Problem to work on | All that is needed is every line of the listing below that has "should".

═══ Provided records ═══

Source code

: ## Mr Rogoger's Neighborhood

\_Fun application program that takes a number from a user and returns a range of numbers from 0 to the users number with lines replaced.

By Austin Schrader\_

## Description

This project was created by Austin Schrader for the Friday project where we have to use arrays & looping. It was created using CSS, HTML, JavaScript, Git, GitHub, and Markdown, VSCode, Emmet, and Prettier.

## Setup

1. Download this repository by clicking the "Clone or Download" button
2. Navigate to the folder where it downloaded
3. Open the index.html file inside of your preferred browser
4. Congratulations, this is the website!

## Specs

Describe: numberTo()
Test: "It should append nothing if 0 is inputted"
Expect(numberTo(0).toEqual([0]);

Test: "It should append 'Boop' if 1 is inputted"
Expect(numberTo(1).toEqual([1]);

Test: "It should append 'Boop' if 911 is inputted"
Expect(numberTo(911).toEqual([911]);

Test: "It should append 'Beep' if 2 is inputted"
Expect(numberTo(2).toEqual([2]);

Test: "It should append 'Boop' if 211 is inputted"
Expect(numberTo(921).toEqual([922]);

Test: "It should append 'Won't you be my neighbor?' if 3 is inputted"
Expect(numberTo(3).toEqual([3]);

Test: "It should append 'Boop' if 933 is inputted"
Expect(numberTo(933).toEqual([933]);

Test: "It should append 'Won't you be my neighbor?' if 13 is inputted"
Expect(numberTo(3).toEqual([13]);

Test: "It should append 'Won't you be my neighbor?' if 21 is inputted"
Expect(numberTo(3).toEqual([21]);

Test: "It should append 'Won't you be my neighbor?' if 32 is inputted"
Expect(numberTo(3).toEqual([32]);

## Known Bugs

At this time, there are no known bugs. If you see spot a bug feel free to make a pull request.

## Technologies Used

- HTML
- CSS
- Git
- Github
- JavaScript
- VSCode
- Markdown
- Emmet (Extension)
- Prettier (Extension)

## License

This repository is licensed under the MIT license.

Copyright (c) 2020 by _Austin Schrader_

═══
═══ Provided records ═══

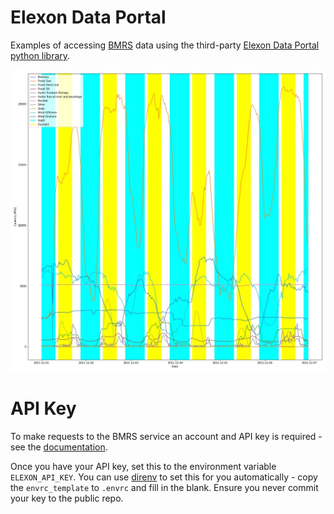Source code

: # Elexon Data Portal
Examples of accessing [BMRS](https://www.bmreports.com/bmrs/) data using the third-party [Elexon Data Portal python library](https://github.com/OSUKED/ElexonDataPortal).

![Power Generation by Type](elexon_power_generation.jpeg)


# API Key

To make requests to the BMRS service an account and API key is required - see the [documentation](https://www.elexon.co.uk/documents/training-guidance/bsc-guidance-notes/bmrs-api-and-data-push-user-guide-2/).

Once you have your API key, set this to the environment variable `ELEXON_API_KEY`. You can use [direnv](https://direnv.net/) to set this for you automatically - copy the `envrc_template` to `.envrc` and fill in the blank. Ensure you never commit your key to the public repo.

═══

Answer |
Test: "It should append nothing if 0 is inputted"
Test: "It should append 'Boop' if 1 is inputted"
Test: "It should append 'Boop' if 911 is inputted"
Test: "It should append 'Beep' if 2 is inputted"
Test: "It should append 'Boop' if 211 is inputted"
Test: "It should append 'Won't you be my neighbor?' if 3 is inputted"
Test: "It should append 'Boop' if 933 is inputted"
Test: "It should append 'Won't you be my neighbor?' if 13 is inputted"
Test: "It should append 'Won't you be my neighbor?' if 21 is inputted"
Test: "It should append 'Won't you be my neighbor?' if 32 is inputted"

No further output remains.